Cedric Oglesby

No. 1
- Position: Placekicker

Personal information
- Born: July 26, 1977 (age 49) Decatur, Georgia, U.S.
- Listed height: 5 ft 11 in (1.80 m)
- Listed weight: 175 lb (79 kg)

Career information
- High school: Southwest DeKalb (DeKalb County, Georgia)
- College: South Carolina State
- NFL draft: 2000: undrafted

Career history
- Dallas Cowboys (2000)*; San Diego Chargers (2001)*; Arizona Cardinals (2001);
- * Offseason or practice squad member only

Awards and highlights
- First-team All-MEAC (1997); Second-team All-MEAC (1996);

Career NFL statistics
- Games played: 3
- Field goal attempts: 6
- Field goals made: 5
- Stats at Pro Football Reference

= Cedric Oglesby =

American football player (b. 1977)

Cedric Oglesby (born July 26, 1977) is an American former professional football player who was a placekicker for one season in the National Football League (NFL) for the Arizona Cardinals. He played college football for the South Carolina State Bulldogs and also had stints in the NFL with the Dallas Cowboys and San Diego Chargers. He was one of the first African-American kickers in the NFL.

==Early life and education==
Oglesby was born on July 26, 1977, in Decatur, Georgia. He grew up in Stone Mountain and attended Southwest DeKalb High School, where he played football and soccer. After graduating from Southwest DeKalb, Oglesby was convinced by coach Buck Godfrey to attend South Carolina State University. In his first year at the school, he was named second-team All-Mid-Eastern Athletic Conference while playing both placekicker and punter for the South Carolina State Bulldogs.

Oglesby earned his second consecutive all-conference selection as a sophomore in 1997, being named first-team All-MEAC as a punter after recording 69 punts averaging 39.3 yards each. He also went 8-of-13 on field goals and converted all but three of his 31 extra point attempts. He finished with a team-leading 52 total points in 11 games. In the annual McDonald's Heritage Bowl, a loss against the Southern Jaguars, Oglesby tied the bowl game's record for best punt average, recording 43.6 yards per punt on seven attempts.

Oglesby's head coach, Willie Jeffries, described him as "just a good athlete.

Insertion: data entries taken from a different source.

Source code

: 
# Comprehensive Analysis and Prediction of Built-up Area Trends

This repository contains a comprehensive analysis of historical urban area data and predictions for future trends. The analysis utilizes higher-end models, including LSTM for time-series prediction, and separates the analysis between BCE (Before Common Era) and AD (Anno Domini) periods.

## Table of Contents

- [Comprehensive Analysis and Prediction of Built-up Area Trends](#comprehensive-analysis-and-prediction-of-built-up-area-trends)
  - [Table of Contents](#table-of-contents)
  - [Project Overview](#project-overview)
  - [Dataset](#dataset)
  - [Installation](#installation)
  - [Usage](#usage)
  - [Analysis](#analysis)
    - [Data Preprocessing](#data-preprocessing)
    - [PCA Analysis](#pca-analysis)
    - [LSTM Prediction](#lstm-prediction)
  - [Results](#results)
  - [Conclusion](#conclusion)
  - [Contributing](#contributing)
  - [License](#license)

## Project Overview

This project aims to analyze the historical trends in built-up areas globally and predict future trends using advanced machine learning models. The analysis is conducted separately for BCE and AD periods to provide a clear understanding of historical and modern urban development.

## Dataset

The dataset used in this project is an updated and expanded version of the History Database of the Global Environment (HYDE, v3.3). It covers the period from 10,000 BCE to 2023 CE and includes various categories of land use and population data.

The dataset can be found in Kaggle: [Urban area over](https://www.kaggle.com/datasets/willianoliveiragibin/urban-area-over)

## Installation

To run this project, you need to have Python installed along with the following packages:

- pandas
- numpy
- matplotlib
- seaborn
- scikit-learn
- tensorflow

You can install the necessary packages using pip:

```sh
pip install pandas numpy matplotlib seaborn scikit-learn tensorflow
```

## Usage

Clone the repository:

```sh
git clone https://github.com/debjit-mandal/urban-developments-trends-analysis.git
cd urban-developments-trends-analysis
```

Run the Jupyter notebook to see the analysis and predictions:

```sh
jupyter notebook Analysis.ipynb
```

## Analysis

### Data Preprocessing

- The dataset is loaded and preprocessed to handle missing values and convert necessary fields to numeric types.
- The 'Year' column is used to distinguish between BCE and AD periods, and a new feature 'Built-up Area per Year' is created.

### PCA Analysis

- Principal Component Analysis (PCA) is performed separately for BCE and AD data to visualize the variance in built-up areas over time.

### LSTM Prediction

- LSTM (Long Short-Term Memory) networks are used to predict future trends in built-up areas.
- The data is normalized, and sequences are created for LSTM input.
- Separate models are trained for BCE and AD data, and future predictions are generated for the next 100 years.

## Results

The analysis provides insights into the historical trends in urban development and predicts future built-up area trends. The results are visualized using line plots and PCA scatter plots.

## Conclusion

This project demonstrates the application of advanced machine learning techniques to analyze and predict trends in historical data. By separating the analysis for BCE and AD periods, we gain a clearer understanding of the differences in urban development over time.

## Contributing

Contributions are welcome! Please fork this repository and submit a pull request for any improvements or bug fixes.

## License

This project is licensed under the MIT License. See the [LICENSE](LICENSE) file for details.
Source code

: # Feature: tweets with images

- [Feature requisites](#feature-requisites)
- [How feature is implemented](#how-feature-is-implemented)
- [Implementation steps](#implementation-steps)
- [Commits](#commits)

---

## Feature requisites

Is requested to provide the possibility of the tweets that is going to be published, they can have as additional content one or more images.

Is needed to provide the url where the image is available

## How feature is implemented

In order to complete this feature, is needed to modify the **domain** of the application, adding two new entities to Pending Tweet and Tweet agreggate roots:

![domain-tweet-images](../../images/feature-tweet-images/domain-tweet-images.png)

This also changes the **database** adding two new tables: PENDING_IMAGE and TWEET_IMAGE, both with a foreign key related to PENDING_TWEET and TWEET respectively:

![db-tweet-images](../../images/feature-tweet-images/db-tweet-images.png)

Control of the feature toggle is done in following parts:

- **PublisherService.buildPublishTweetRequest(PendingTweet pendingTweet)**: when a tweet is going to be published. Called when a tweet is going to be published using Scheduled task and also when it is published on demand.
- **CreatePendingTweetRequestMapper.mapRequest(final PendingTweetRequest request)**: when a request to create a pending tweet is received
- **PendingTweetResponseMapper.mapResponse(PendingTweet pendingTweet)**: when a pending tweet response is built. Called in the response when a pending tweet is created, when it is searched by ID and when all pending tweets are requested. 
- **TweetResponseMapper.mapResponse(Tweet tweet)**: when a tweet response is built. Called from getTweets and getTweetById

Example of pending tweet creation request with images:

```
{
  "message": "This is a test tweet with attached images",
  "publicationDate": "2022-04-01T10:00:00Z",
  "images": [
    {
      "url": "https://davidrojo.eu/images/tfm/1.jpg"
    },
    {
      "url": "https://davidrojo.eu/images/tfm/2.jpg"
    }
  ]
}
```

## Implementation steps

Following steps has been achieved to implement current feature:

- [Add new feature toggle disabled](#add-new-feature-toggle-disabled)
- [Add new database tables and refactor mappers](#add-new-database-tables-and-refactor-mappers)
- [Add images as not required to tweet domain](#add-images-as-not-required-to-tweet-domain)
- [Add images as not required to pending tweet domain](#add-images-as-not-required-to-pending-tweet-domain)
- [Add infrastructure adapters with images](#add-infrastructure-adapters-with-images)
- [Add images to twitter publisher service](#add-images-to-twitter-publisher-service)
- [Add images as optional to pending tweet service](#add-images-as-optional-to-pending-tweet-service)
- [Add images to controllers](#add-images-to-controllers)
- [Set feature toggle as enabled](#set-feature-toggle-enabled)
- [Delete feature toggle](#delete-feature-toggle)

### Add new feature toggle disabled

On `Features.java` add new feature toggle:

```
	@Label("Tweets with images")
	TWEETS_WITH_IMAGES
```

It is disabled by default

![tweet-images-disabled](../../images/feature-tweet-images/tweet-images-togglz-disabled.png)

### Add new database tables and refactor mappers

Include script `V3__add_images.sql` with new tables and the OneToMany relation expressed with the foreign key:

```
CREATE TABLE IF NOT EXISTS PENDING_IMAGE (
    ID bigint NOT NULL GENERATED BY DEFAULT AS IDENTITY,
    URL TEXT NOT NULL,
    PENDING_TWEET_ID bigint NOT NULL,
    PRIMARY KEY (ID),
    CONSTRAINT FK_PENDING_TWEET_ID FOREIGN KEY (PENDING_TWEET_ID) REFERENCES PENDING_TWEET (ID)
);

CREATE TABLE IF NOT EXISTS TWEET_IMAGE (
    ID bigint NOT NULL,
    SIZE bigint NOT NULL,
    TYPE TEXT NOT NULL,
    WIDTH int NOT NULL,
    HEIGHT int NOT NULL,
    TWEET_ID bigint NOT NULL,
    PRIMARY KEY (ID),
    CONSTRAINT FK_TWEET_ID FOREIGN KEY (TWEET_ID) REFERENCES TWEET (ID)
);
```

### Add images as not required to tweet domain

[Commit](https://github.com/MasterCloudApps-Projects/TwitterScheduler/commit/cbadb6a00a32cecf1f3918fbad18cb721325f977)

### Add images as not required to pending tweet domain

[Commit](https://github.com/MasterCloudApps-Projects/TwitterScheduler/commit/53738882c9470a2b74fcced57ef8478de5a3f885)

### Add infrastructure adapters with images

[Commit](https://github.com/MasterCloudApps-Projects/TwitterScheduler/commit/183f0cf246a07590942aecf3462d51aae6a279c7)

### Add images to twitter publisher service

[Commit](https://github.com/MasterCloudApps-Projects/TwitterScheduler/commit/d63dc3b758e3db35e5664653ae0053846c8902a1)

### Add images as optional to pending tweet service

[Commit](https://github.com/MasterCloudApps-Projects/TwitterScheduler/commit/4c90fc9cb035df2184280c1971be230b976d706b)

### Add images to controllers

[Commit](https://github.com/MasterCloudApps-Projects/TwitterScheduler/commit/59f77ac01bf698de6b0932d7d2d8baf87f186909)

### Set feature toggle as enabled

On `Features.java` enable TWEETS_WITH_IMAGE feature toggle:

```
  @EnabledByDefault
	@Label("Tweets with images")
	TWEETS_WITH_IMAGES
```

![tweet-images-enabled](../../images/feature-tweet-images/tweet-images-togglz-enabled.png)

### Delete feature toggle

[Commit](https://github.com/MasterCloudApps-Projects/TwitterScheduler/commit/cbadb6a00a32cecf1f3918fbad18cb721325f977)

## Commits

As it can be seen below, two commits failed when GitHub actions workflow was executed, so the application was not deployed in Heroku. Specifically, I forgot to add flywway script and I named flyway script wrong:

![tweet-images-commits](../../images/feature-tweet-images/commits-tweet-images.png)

He can do a two-step punt, a one-step punt and a no-step punt." In the 1998 season, Oglesby set the school record for most field goals made, with 11, and also broke the team record for longest field goal, successfully attempting a 52-yarder. He spent his final season at South Carolina State in 1999.

==Professional career==
After going unselected in the 2000 NFL draft, Oglesby was signed by the Dallas Cowboys as an undrafted free agent. He was released on April 30. The following year, he spent time with the San Diego Chargers, but was not able to make the final roster, despite making all of his field goal attempts in preseason, including a game-winning 33-yarder against the Miami Dolphins in overtime.

While a free agent in , Oglesby worked as a substitute teacher. He was practicing kicking in December, near the end of the NFL season, when he got a call from the Arizona Cardinals. The Cardinals' previous kicker, Bill Gramatica, had injured himself celebrating, and so Oglesby was signed as a replacement for the final three games of the season, beating Vitaly Pisetsky for the job. He made his NFL debut in week 15 against the Dallas Cowboys, making a 34-yard field goal and two extra points, but missing a 35-yard attempt. It made him one of the first African-American kickers in league history. Oglesby performed better in his second match, making all three of his field goal attempts, each of his three extra points, and a tackle in the 30–7 win over the Carolina Panthers. He played his final game against the Washington Redskins in week 17, making two field goals and two extra points in the 17–20 loss. He became a free agent after the season and did not sign another NFL contract.

==Personal life==
Oglesby became a Christian while at South Carolina State. He operated a kicking camp after his playing career. In 2008, he was named to ESPN's all-time black college football team.